→ What is expected: Find the lines of the records in which the word "yaml" appears and report how many there are, as a number alone.

→ Dataset content:
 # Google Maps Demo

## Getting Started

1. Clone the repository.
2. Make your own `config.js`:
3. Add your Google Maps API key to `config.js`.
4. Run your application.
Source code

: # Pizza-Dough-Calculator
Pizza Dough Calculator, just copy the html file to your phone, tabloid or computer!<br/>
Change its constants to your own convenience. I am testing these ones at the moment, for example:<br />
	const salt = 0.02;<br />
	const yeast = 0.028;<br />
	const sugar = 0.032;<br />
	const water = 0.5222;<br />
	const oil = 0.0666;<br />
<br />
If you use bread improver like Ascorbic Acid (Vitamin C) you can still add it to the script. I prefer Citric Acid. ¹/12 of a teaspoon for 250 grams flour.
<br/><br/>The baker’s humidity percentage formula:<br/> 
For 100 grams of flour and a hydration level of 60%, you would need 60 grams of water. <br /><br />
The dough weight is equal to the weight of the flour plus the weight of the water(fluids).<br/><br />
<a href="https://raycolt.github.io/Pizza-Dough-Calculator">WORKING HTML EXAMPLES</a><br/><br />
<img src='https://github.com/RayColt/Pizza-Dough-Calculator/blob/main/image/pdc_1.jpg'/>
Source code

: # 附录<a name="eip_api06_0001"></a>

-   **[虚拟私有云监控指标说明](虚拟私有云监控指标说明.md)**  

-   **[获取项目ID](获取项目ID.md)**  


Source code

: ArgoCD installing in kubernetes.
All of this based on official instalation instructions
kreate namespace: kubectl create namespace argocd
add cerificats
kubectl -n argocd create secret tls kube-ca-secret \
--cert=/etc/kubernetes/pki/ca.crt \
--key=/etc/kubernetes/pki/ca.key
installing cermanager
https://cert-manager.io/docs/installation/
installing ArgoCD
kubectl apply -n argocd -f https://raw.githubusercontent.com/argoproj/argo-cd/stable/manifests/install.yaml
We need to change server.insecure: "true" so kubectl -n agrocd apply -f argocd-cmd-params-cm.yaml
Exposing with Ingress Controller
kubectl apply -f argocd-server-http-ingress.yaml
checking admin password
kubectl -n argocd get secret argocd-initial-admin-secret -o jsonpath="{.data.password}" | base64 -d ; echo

→ Result for this exercise: 3